Provided entries: Begin

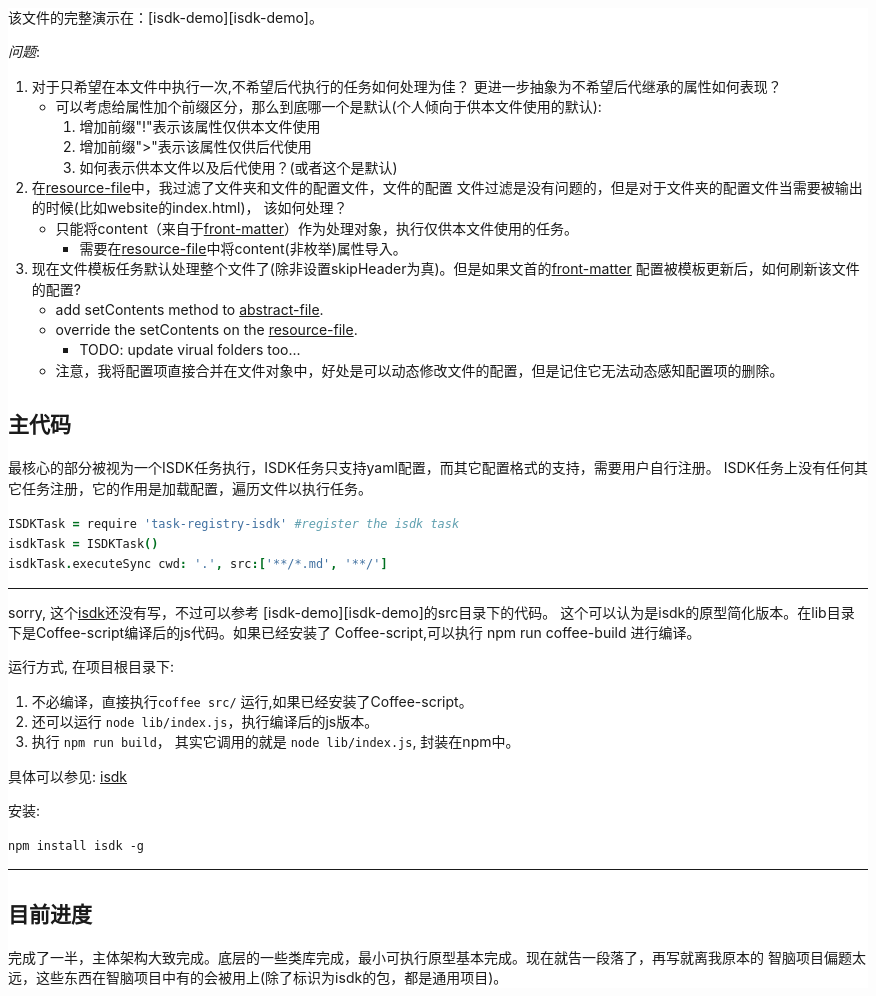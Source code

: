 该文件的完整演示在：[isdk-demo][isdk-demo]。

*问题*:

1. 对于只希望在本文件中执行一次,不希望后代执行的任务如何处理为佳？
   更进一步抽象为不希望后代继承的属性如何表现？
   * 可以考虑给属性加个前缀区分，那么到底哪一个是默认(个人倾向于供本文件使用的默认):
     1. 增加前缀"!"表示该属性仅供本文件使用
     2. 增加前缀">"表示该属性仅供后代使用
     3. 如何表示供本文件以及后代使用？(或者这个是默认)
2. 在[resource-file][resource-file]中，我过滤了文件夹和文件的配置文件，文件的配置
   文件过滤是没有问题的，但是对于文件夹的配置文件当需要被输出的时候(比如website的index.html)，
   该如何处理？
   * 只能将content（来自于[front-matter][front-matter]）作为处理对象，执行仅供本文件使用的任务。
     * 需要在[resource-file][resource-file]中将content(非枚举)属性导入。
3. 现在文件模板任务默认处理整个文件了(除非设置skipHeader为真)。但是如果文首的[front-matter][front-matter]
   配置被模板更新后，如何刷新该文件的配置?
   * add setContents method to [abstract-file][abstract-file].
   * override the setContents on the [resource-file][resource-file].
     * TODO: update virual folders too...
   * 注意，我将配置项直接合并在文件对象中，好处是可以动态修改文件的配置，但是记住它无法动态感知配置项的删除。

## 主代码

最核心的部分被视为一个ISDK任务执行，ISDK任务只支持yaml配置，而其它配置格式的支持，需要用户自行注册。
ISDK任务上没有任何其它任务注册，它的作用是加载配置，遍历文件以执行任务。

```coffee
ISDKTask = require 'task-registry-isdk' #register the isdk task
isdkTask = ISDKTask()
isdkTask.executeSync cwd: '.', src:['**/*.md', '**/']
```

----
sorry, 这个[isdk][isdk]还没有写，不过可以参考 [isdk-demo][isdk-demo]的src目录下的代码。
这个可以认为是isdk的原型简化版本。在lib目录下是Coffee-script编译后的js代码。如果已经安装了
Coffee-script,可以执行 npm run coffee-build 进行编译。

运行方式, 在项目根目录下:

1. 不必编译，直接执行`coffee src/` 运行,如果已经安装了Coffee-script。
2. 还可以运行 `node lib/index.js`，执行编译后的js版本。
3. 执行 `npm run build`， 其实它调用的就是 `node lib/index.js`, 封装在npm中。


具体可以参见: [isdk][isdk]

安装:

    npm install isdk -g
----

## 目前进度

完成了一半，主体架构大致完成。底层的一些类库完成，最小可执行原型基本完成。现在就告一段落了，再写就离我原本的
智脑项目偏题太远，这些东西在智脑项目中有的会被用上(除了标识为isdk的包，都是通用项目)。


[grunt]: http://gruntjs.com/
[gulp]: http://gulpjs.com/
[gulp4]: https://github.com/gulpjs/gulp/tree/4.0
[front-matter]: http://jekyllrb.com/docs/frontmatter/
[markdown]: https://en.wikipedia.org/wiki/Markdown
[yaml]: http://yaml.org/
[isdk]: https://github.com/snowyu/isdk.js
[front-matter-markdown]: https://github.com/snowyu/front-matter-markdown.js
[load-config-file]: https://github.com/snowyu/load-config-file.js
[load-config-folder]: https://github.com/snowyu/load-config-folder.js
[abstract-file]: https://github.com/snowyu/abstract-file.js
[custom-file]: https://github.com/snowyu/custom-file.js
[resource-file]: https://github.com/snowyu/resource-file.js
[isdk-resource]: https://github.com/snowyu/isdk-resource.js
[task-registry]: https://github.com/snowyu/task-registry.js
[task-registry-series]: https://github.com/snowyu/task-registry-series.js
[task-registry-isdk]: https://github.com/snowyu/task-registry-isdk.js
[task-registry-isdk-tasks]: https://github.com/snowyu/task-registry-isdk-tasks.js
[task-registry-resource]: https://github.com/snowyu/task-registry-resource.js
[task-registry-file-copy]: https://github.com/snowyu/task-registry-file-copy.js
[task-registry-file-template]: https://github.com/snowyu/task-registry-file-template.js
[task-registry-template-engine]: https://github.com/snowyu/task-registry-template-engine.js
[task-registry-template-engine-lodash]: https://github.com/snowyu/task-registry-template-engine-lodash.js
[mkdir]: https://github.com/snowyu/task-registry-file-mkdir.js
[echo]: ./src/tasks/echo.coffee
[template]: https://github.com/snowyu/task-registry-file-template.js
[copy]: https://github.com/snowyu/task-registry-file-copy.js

Provided entries: End
Provided entries: Begin

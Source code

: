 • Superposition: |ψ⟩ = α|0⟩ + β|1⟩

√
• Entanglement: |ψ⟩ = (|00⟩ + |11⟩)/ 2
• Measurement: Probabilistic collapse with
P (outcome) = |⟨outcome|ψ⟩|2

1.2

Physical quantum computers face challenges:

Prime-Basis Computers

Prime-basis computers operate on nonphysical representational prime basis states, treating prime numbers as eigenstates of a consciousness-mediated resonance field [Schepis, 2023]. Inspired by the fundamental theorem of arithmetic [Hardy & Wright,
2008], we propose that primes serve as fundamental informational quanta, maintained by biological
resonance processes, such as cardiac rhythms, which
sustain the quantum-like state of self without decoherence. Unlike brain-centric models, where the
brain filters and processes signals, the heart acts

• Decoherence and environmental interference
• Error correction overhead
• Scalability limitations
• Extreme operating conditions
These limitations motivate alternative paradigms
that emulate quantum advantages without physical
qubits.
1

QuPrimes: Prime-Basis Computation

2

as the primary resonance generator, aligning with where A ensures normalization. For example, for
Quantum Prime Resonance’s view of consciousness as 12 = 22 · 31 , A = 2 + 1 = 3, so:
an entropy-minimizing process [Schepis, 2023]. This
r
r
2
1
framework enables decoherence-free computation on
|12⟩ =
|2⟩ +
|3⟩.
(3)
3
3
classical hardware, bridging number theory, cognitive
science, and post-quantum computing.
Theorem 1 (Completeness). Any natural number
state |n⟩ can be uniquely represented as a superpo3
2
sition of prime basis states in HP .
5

Provided entries: End
Provided entries: Begin

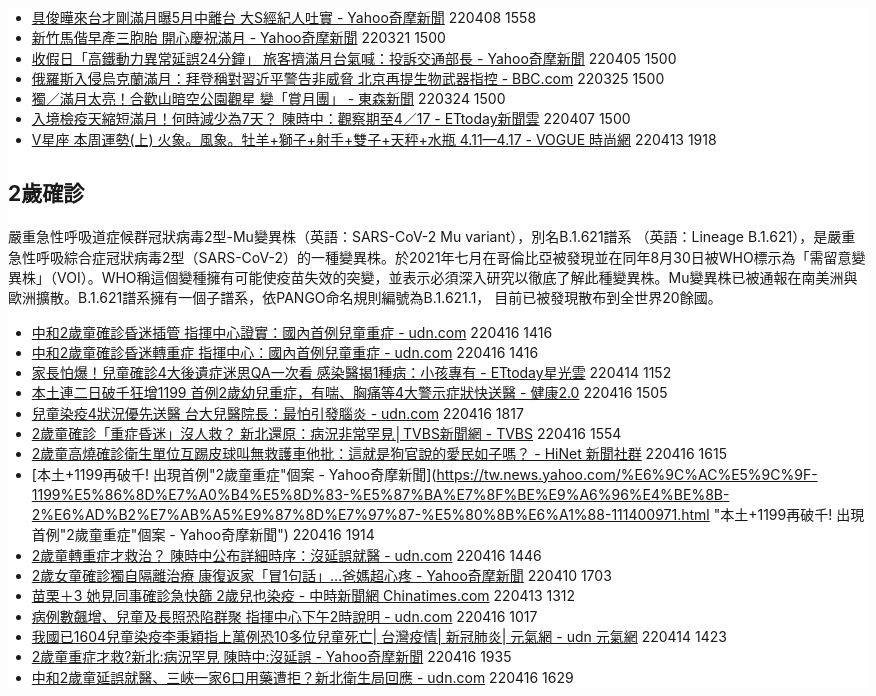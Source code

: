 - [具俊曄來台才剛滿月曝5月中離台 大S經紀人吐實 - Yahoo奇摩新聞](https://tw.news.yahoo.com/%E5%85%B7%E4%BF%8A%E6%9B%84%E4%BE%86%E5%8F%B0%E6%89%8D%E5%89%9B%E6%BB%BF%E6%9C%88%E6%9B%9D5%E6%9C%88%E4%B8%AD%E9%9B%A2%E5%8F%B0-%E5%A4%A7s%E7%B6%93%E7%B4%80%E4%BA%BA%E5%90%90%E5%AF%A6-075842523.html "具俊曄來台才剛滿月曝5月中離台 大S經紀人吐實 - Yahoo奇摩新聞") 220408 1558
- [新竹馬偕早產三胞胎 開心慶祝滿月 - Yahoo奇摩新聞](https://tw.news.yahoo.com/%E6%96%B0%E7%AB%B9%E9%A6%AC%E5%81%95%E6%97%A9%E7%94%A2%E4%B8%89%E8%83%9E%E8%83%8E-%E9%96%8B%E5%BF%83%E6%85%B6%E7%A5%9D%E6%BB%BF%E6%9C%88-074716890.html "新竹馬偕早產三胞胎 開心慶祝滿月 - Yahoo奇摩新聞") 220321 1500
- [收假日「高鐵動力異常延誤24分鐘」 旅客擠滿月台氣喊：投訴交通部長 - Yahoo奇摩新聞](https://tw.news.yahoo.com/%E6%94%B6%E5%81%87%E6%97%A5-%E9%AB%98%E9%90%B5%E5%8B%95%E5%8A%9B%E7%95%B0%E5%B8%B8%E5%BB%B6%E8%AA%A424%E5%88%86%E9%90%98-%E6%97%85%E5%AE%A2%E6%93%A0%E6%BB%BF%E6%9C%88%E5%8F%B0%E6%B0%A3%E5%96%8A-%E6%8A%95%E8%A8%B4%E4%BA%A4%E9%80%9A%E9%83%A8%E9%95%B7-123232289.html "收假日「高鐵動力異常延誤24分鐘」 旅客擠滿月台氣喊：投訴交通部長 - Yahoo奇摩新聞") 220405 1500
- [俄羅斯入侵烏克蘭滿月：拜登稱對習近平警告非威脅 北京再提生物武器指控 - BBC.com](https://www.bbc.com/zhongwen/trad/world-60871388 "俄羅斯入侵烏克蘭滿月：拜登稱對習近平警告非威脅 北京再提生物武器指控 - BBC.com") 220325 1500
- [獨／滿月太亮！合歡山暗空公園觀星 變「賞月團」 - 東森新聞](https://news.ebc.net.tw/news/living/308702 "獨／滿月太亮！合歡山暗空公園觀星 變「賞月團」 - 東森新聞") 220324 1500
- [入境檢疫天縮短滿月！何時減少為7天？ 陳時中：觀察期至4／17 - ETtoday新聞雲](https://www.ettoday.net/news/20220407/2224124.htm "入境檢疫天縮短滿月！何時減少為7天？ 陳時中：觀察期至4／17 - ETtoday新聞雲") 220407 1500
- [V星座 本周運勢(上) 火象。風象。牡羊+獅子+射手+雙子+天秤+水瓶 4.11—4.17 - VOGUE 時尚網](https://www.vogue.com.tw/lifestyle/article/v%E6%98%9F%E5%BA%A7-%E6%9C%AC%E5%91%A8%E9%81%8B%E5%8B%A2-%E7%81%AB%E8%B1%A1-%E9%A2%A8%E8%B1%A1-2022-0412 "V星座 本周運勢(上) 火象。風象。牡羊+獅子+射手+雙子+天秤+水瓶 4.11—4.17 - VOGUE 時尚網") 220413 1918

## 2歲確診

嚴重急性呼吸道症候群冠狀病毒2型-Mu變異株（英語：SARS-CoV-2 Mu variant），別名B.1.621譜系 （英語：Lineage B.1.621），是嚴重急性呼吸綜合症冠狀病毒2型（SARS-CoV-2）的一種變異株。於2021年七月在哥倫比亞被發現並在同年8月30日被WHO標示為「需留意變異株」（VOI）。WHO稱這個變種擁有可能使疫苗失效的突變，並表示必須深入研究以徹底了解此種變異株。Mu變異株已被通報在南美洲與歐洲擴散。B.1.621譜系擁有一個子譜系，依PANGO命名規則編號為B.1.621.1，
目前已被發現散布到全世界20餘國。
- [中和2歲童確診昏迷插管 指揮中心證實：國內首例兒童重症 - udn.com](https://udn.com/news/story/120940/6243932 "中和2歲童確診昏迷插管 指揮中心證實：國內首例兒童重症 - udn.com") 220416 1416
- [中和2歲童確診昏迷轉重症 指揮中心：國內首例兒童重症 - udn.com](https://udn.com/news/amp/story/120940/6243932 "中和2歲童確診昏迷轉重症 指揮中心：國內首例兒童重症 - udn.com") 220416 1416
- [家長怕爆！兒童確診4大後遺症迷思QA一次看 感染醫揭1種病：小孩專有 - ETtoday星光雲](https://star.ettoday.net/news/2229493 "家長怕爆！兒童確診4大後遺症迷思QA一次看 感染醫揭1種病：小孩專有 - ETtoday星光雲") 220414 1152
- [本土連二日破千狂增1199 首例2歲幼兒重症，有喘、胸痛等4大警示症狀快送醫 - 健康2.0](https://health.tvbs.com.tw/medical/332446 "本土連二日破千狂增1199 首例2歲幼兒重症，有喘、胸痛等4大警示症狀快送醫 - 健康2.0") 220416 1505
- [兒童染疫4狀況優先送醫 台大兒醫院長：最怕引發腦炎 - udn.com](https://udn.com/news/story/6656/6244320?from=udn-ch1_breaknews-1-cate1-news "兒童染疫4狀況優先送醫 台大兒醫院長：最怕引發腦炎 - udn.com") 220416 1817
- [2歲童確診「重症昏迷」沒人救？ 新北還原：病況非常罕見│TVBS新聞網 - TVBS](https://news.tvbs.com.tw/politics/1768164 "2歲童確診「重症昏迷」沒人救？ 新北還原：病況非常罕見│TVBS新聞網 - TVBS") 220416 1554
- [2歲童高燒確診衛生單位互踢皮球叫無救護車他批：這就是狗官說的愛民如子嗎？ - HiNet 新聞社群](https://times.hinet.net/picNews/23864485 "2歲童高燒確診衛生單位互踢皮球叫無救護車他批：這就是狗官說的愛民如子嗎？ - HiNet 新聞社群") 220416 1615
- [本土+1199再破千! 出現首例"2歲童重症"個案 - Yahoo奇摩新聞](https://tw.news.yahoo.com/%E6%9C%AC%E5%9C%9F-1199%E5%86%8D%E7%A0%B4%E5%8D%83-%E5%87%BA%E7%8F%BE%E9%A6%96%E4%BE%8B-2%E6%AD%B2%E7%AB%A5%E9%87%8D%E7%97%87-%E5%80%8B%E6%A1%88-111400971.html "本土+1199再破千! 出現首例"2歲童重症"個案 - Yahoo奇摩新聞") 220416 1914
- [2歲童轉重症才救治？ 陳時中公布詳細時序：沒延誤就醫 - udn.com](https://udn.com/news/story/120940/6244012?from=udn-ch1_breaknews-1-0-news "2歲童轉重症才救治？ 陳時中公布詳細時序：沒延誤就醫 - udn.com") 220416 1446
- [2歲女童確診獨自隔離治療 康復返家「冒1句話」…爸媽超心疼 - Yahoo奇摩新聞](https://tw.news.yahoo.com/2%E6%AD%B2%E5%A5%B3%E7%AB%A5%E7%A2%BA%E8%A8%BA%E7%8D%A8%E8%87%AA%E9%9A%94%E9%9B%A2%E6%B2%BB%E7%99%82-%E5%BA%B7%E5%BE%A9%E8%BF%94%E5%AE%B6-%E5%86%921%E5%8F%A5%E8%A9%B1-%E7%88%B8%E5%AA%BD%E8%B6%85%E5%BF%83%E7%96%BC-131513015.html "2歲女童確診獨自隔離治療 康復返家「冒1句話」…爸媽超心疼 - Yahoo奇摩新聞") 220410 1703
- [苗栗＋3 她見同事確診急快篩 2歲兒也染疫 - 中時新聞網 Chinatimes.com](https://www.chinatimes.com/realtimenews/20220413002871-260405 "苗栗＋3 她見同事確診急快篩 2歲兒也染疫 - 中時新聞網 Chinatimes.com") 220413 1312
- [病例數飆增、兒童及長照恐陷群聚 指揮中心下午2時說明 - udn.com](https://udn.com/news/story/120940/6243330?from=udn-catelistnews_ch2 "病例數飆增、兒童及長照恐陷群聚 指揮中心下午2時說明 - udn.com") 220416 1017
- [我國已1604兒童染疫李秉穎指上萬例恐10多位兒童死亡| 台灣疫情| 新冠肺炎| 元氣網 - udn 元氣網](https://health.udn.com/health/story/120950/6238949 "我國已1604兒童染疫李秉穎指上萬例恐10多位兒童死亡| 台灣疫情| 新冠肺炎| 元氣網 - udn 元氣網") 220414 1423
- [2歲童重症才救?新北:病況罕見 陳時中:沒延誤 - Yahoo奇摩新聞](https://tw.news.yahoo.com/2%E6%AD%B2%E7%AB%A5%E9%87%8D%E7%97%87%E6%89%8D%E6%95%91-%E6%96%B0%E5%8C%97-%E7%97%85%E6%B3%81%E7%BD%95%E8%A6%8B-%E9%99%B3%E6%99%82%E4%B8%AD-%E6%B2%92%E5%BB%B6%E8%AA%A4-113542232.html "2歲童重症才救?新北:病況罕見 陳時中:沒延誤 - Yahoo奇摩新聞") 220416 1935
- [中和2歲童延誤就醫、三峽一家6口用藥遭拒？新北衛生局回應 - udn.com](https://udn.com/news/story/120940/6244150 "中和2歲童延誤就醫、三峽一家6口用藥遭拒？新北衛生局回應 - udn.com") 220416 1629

Provided entries: End

Your task » From the data, list each line in which the string "without" appears.

Solution to this task »
sustain the quantum-like state of self without decoherence. Unlike brain-centric models, where the
that emulate quantum advantages without physical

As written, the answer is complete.